ASSIGNED TASK
Reproduce the whole listing, keeping each word unchanged.
-- Opening Marker --
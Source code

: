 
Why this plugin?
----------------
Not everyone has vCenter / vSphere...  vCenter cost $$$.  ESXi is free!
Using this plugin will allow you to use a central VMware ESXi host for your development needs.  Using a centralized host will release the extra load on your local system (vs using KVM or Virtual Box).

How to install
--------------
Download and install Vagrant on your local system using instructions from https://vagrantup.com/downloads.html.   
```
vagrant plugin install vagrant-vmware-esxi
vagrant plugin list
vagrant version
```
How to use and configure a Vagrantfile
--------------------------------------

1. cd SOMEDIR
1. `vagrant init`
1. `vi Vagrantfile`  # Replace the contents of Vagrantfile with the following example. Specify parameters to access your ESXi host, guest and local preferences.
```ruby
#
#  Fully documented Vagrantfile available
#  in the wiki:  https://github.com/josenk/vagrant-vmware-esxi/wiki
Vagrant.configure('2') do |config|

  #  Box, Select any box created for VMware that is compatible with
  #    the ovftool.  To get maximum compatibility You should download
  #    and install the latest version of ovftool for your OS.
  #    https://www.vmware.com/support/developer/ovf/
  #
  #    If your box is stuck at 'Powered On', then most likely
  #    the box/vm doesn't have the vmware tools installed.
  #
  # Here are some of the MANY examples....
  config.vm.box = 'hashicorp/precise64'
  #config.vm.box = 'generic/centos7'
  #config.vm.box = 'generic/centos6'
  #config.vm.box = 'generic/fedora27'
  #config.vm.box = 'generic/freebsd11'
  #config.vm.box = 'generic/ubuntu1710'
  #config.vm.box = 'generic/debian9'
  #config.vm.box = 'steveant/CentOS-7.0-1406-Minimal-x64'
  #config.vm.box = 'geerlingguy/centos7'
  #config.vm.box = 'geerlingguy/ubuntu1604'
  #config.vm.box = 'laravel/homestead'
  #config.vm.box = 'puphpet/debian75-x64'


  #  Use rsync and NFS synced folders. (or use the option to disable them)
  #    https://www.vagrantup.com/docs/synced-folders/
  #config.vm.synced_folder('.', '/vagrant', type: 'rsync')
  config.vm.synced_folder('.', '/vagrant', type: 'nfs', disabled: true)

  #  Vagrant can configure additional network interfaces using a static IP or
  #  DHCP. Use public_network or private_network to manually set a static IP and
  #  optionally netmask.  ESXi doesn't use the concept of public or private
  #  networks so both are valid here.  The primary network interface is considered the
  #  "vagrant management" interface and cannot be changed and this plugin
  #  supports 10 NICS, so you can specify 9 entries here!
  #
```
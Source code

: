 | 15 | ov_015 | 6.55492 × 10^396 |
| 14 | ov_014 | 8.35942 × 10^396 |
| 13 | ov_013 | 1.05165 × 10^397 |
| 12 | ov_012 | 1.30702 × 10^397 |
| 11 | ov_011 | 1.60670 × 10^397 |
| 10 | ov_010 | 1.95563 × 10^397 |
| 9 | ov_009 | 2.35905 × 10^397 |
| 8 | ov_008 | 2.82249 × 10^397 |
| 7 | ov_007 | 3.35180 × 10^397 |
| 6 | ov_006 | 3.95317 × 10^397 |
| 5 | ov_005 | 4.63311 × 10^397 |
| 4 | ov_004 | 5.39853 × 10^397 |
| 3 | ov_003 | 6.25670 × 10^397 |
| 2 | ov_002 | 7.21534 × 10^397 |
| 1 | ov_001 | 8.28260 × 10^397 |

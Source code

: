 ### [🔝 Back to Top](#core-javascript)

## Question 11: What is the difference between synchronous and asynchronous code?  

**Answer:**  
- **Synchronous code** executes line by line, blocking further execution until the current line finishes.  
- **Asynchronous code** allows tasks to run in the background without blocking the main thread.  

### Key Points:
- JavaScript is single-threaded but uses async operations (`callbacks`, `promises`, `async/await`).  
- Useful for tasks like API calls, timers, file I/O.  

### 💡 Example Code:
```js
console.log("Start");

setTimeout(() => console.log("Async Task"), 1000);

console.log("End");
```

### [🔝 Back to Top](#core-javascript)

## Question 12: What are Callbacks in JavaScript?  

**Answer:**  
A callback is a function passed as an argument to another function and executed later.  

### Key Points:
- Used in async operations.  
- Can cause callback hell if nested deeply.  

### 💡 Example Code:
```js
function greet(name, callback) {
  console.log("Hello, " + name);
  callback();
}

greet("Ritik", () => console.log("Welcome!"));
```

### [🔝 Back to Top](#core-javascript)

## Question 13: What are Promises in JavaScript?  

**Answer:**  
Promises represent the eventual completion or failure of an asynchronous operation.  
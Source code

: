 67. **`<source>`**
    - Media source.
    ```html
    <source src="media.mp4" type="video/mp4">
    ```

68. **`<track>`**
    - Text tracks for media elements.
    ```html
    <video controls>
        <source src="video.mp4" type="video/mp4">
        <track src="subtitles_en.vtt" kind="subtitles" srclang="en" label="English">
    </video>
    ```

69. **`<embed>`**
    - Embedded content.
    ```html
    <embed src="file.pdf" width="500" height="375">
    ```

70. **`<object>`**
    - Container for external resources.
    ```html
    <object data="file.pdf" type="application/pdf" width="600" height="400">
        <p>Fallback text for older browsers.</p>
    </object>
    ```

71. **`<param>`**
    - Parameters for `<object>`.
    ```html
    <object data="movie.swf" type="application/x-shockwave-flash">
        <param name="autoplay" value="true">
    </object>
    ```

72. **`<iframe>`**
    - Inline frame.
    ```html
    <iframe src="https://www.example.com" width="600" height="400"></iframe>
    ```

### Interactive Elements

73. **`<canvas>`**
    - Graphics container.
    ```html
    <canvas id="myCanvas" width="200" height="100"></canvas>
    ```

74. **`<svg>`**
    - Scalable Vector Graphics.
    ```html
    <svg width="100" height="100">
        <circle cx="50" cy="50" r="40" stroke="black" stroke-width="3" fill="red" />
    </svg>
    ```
-- Closing Marker --
ANSWER AREA
Source code

: 
Why this plugin?
----------------
Not everyone has vCenter / vSphere...  vCenter cost $$$.  ESXi is free!
Using this plugin will allow you to use a central VMware ESXi host for your development needs.  Using a centralized host will release the extra load on your local system (vs using KVM or Virtual Box).

How to install
--------------
Download and install Vagrant on your local system using instructions from https://vagrantup.com/downloads.html.   
```
vagrant plugin install vagrant-vmware-esxi
vagrant plugin list
vagrant version
```
How to use and configure a Vagrantfile
--------------------------------------

1. cd SOMEDIR
1. `vagrant init`
1. `vi Vagrantfile`  # Replace the contents of Vagrantfile with the following example. Specify parameters to access your ESXi host, guest and local preferences.
```ruby
#
#  Fully documented Vagrantfile available
#  in the wiki:  https://github.com/josenk/vagrant-vmware-esxi/wiki
Vagrant.configure('2') do |config|

  #  Box, Select any box created for VMware that is compatible with
  #    the ovftool.  To get maximum compatibility You should download
  #    and install the latest version of ovftool for your OS.
  #    https://www.vmware.com/support/developer/ovf/
  #
  #    If your box is stuck at 'Powered On', then most likely
  #    the box/vm doesn't have the vmware tools installed.
  #
  # Here are some of the MANY examples....
  config.vm.box = 'hashicorp/precise64'
  #config.vm.box = 'generic/centos7'
  #config.vm.box = 'generic/centos6'
  #config.vm.box = 'generic/fedora27'
  #config.vm.box = 'generic/freebsd11'
  #config.vm.box = 'generic/ubuntu1710'
  #config.vm.box = 'generic/debian9'
  #config.vm.box = 'steveant/CentOS-7.0-1406-Minimal-x64'
  #config.vm.box = 'geerlingguy/centos7'
  #config.vm.box = 'geerlingguy/ubuntu1604'
  #config.vm.box = 'laravel/homestead'
  #config.vm.box = 'puphpet/debian75-x64'


  #  Use rsync and NFS synced folders. (or use the option to disable them)
  #    https://www.vagrantup.com/docs/synced-folders/
  #config.vm.synced_folder('.', '/vagrant', type: 'rsync')
  config.vm.synced_folder('.', '/vagrant', type: 'nfs', disabled: true)

  #  Vagrant can configure additional network interfaces using a static IP or
  #  DHCP. Use public_network or private_network to manually set a static IP and
  #  optionally netmask.  ESXi doesn't use the concept of public or private
  #  networks so both are valid here.  The primary network interface is considered the
  #  "vagrant management" interface and cannot be changed and this plugin
  #  supports 10 NICS, so you can specify 9 entries here!
  #
```
Source code

: | 15 | ov_015 | 6.55492 × 10^396 |
| 14 | ov_014 | 8.35942 × 10^396 |
| 13 | ov_013 | 1.05165 × 10^397 |
| 12 | ov_012 | 1.30702 × 10^397 |
| 11 | ov_011 | 1.60670 × 10^397 |
| 10 | ov_010 | 1.95563 × 10^397 |
| 9 | ov_009 | 2.35905 × 10^397 |
| 8 | ov_008 | 2.82249 × 10^397 |
| 7 | ov_007 | 3.35180 × 10^397 |
| 6 | ov_006 | 3.95317 × 10^397 |
| 5 | ov_005 | 4.63311 × 10^397 |
| 4 | ov_004 | 5.39853 × 10^397 |
| 3 | ov_003 | 6.25670 × 10^397 |
| 2 | ov_002 | 7.21534 × 10^397 |
| 1 | ov_001 | 8.28260 × 10^397 |

Source code

: ### [🔝 Back to Top](#core-javascript)

## Question 11: What is the difference between synchronous and asynchronous code?  

**Answer:**  
- **Synchronous code** executes line by line, blocking further execution until the current line finishes.  
- **Asynchronous code** allows tasks to run in the background without blocking the main thread.  

### Key Points:
- JavaScript is single-threaded but uses async operations (`callbacks`, `promises`, `async/await`).  
- Useful for tasks like API calls, timers, file I/O.  

### 💡 Example Code:
```js
console.log("Start");

setTimeout(() => console.log("Async Task"), 1000);

console.log("End");
```

### [🔝 Back to Top](#core-javascript)

## Question 12: What are Callbacks in JavaScript?  

**Answer:**  
A callback is a function passed as an argument to another function and executed later.  

### Key Points:
- Used in async operations.  
- Can cause callback hell if nested deeply.  

### 💡 Example Code:
```js
function greet(name, callback) {
  console.log("Hello, " + name);
  callback();
}

greet("Ritik", () => console.log("Welcome!"));
```

### [🔝 Back to Top](#core-javascript)

## Question 13: What are Promises in JavaScript?  

**Answer:**  
Promises represent the eventual completion or failure of an asynchronous operation.  
Source code

: 67. **`<source>`**
    - Media source.
    ```html
    <source src="media.mp4" type="video/mp4">
    ```

68. **`<track>`**
    - Text tracks for media elements.
    ```html
    <video controls>
        <source src="video.mp4" type="video/mp4">
        <track src="subtitles_en.vtt" kind="subtitles" srclang="en" label="English">
    </video>
    ```

69. **`<embed>`**
    - Embedded content.
    ```html
    <embed src="file.pdf" width="500" height="375">
    ```

70. **`<object>`**
    - Container for external resources.
    ```html
    <object data="file.pdf" type="application/pdf" width="600" height="400">
        <p>Fallback text for older browsers.</p>
    </object>
    ```

71. **`<param>`**
    - Parameters for `<object>`.
    ```html
    <object data="movie.swf" type="application/x-shockwave-flash">
        <param name="autoplay" value="true">
    </object>
    ```

72. **`<iframe>`**
    - Inline frame.
    ```html
    <iframe src="https://www.example.com" width="600" height="400"></iframe>
    ```

### Interactive Elements

73. **`<canvas>`**
    - Graphics container.
    ```html
    <canvas id="myCanvas" width="200" height="100"></canvas>
    ```

74. **`<svg>`**
    - Scalable Vector Graphics.
    ```html
    <svg width="100" height="100">
        <circle cx="50" cy="50" r="40" stroke="black" stroke-width="3" fill="red" />
    </svg>
    ```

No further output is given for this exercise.